-- Given data follows --

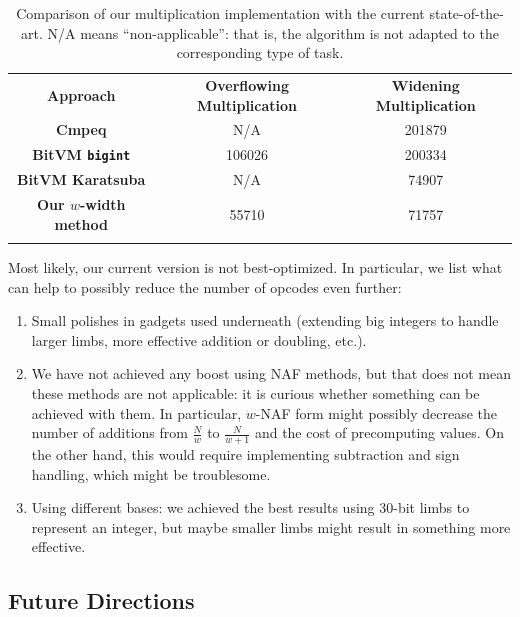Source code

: \documentclass{iacrtrans}
\begin{document}
\begin{table}[h]
\centering
\begin{tabular}{ccc} 
\hline
\textbf{Approach} & \textbf{Overflowing Multiplication} & \textbf{Widening Multiplication} \\ \Xhline{3\arrayrulewidth}
  \textbf{Cmpeq} & N/A & \num[group-separator={,}]{201879} \\ \hline
  \textbf{BitVM \texttt{bigint}} & \num[group-separator={,}]{106026} & \num[group-separator={,}]{200334} \\ \hline
 \textbf{BitVM Karatsuba} & N/A & 	
    \num[group-separator={,}]{74907} \\ \hdashline
  \textbf{Our $w$-width method} & \num[group-separator={,}]{55710} & \num[group-separator={,}]{71757} \\ 
\Xhline{3\arrayrulewidth}
\end{tabular}
\caption{Comparison of our multiplication implementation with the current state-of-the-art. N/A means ``non-applicable'': that is, the algorithm is not adapted to the corresponding type of task.}
\label{tab:mulcomparison}
\end{table}

Most likely, our current version is not best-optimized. In particular, we list what can help to possibly reduce the number of opcodes even further:
\begin{enumerate}
    \item Small polishes in gadgets used underneath (extending big integers to handle larger limbs, more effective addition or doubling, etc.).
    \item We have not achieved any boost using NAF methods, but that does not mean these methods are not applicable: it is curious whether something can be achieved with them. In particular, $w$-NAF form might possibly decrease the number of additions from $\frac{N}{w}$ to $\frac{N}{w+1}$ and the cost of precomputing values. On the other hand, this would require implementing subtraction and sign handling, which might be troublesome.
    \item Using different bases: we achieved the best results using 30-bit limbs to represent an integer, but maybe smaller limbs might result in something more effective.
\end{enumerate}

\subsection{Future Directions}
\end{document}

-- Given data concluded --

> [Work order]:
Your copy should be the entries retyped exactly, with no images in it.

> [The answer]:
Source code

: \documentclass{iacrtrans}
\begin{document}
\begin{table}[h]
\centering
\begin{tabular}{ccc} 
\hline
\textbf{Approach} & \textbf{Overflowing Multiplication} & \textbf{Widening Multiplication} \\ \Xhline{3\arrayrulewidth}
  \textbf{Cmpeq} & N/A & \num[group-separator={,}]{201879} \\ \hline
  \textbf{BitVM \texttt{bigint}} & \num[group-separator={,}]{106026} & \num[group-separator={,}]{200334} \\ \hline
 \textbf{BitVM Karatsuba} & N/A & 	
    \num[group-separator={,}]{74907} \\ \hdashline
  \textbf{Our $w$-width method} & \num[group-separator={,}]{55710} & \num[group-separator={,}]{71757} \\ 
\Xhline{3\arrayrulewidth}
\end{tabular}
\caption{Comparison of our multiplication implementation with the current state-of-the-art. N/A means ``non-applicable'': that is, the algorithm is not adapted to the corresponding type of task.}
\label{tab:mulcomparison}
\end{table}

Most likely, our current version is not best-optimized. In particular, we list what can help to possibly reduce the number of opcodes even further:
\begin{enumerate}
    \item Small polishes in gadgets used underneath (extending big integers to handle larger limbs, more effective addition or doubling, etc.).
    \item We have not achieved any boost using NAF methods, but that does not mean these methods are not applicable: it is curious whether something can be achieved with them. In particular, $w$-NAF form might possibly decrease the number of additions from $\frac{N}{w}$ to $\frac{N}{w+1}$ and the cost of precomputing values. On the other hand, this would require implementing subtraction and sign handling, which might be troublesome.
    \item Using different bases: we achieved the best results using 30-bit limbs to represent an integer, but maybe smaller limbs might result in something more effective.
\end{enumerate}

\subsection{Future Directions}
\end{document}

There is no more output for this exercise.